And Yet…

And Yet…

When faced with a true master,
My words fall flat as stone;
No great deeds they accomplish,
No great sins they atone.

And yet a simple glimpse of truth
Is all a dark place needs
To show the walls are crumbling,
To plant some healthy seeds

That sprout and grow so strong they change
The world in ways profound;
Such as when a shepherd shod
His shoes on holy ground.

So take that little step with me
To truthfulness and light;
Who knows where that tight path will lead,
What otherworldly sight

Will greet us on the noble way
To love beyond our ken,
Where treasured souls we thought were lost
Shall reunite again?

There He who wipes our tears will smile
With arms thrown open wide,
Show us to our special place,
And welcome us with pride.

A Hope That Burns (Finally Recorded)

A Hope That Burns

As I indicated back when I first posted this, I hoped to participate in a local training weekend for musicians and sound engineers in collaboration with Visible Music College in Memphis, Tennessee, that included the professional recording and mixing of songs that we the participants wrote (one each), as well as basic instructions on techniques, tricks and resources for mixing and producing music professionally.

That recording went well (though it very nearly didn’t happen at all*) and in due time I received a mixed and raw multitrack version of the song, so I could practise the mixing techniques I’d been taught. I then had some vocal instruction from the amazing Moira Greyland Peat, who’s strength, grace and generosity of spirit despite a truly harrowing childhood is an inspiration to many, and resung an improved version of the vocals at home, then mixed it together to produce this final version that I hope will be enjoyable and uplifting.

For the rest of this month it will be available via the CD Baby store for the princely sum of 99 cents, (all other outlets are the same price, but the CD Baby store link above gives the best royalty per sale). Clicking on the image below shows all the outlets where you can stream or download the song.

A Hope That Burns

Melody and Lyrics by Ben Zwycky, accompaniment by Tomas Pavlicek

Vocals Ben Zwycky, keyboard Tomas Pavlicek, guitar Michal Petras

(*I completely lost my voice a week and a half before the weekend, only heard its musical accompaniment for the first time about an hour before we were supposed to demonstrate our songs to show that they were worth recording, while my voice was still shaky, and a scheduling conflict meant that we ended up doing our full recording half an hour after the window for recordings was supposed to close.)

Eternal Perspective

When the universe was filled with light and time itself began
The Lord of All already had in mind his wondrous plan,
Knowing we would fail Him and wreck the world with sin,
He went ahead and made a way to welcome us back in,

Through His painful sacrifice to take what we deserve,
And lead us by example to be humble and to serve,
To live a life that’s worthy of the light he calls us to,
That he will fill with strength enough to always get us through

The trials, tears, and obstacles the world will send our way,
To struggle on with hope that guides us when we fall and stray,
Knowing there are times when we must simply cling and pray
To His faithful promise that will come with break of day.
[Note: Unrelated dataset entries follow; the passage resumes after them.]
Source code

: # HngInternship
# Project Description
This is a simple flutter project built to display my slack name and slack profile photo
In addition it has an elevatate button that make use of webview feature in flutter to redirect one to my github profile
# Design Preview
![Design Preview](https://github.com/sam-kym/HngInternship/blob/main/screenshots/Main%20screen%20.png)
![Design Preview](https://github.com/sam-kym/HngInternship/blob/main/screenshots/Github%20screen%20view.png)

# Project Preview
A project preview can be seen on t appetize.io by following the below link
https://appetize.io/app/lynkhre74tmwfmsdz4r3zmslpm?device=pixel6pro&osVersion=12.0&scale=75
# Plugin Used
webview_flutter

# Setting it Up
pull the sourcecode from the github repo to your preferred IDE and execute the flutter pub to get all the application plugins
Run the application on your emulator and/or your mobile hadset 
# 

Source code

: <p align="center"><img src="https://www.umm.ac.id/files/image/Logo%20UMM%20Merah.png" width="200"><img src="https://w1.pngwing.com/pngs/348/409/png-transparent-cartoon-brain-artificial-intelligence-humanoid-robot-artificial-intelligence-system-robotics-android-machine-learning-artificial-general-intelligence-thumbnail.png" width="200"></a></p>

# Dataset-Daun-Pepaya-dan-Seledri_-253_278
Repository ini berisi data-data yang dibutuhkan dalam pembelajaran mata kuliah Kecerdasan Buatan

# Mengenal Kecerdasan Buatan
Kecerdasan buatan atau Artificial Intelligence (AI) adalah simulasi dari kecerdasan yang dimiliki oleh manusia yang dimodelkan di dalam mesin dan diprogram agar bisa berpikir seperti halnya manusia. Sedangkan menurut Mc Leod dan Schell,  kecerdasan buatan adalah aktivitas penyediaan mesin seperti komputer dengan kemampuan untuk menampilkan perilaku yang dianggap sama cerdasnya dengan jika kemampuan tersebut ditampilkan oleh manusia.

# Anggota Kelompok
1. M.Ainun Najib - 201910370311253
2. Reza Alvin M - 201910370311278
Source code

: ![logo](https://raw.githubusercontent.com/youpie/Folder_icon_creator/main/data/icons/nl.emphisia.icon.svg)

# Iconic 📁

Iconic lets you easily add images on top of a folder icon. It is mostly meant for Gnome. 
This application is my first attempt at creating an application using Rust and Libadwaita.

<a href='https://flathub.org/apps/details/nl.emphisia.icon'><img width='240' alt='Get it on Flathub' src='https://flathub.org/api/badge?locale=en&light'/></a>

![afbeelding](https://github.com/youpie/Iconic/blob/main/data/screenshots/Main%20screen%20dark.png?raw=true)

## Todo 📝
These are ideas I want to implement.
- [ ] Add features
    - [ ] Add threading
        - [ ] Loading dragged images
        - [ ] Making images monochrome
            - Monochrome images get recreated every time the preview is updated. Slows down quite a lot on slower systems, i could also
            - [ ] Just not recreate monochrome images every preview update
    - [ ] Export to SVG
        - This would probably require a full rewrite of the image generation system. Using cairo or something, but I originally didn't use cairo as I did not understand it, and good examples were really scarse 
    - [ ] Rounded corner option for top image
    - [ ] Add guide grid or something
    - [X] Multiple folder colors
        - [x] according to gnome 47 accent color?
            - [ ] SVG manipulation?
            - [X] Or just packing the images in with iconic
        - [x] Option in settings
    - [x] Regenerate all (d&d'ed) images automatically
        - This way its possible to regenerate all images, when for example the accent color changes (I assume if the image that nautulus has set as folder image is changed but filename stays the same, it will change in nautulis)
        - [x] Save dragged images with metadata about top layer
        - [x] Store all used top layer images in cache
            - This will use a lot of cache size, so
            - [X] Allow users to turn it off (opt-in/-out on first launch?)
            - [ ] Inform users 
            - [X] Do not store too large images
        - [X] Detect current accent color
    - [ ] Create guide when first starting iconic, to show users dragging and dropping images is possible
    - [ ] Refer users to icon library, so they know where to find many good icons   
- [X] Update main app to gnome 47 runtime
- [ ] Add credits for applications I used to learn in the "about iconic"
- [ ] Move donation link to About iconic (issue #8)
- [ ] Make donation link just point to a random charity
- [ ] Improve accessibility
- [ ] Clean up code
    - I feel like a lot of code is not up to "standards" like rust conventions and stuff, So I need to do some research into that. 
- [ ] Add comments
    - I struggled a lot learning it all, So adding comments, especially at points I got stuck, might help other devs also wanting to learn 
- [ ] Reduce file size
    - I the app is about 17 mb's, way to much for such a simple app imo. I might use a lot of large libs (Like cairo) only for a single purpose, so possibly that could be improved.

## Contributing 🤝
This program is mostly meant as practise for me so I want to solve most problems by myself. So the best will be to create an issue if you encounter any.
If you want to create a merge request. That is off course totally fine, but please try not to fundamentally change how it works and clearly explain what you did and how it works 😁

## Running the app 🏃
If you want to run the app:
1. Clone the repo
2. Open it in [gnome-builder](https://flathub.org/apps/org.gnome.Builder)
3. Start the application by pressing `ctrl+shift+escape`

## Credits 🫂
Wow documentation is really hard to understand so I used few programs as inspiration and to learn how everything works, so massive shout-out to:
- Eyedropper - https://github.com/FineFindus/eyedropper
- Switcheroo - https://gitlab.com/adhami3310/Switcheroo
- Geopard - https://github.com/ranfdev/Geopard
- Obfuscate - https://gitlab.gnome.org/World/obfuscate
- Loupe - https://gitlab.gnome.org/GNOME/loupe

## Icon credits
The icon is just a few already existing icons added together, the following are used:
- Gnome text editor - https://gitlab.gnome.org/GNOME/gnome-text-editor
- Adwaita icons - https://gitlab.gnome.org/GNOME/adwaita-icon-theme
He knows our past, our future, and with His eternal eyes
Still sees us as worth the effort, to Him we’re still a prize
That He treasures more than all the heartache and the pain
We cause Him with the bitterness, spite and pure disdain

We show Him in our daily lives and petty selfish goals,
Chasing after vanities, forsaking our true roles,
Choosing fleeting pleasures instead of heaven’s treasures;
Despite all this, eternal bliss still calls upon our souls.

So turn your face and aim your heart towards the highest good,
Tread the narrow steps upon which nobler feet have stood;
Turn away from greed, help those around in need,
Then you’ll give the world a taste of heaven’s brotherhood.

Fathers That Know the Father

This is another commissioned work, this time in connection with the Art and Craft of Writing Kickstarter, where for $50, the supporter would obtain access to every instructional video we produce (which we are making steady progress on), plus receive a poem by me to honour a special occasion and/or person in your life. This request was actually made outside the kickstarter channel by contacting L. Jagi Lamplighter directly, so I assume that this option is in theory still available today. The poem includes numerous inside jokes, personal memories and details of family history provided by the client, a wife and mother wishing to honour her aging father (and from what she told me about him, he is more than worthy of such a gift), hence some of the curious asides and word choices. I hope that general readers will still find it enjoyable and uplifting.

Fathers That Know the Father

Fathers that know the Father are such a special breed,
Though success in their endeavours is far from guaranteed;
They are not granted super strength, immunity from harm,
Super speed, astounding wealth or overpowering charm;

What they do receive instead is far more precious still,
A spirit touched with grace and a calling to instil
A love of God and truth and life in his children’s souls,
That they may lift their heads to aim for high and worthy goals.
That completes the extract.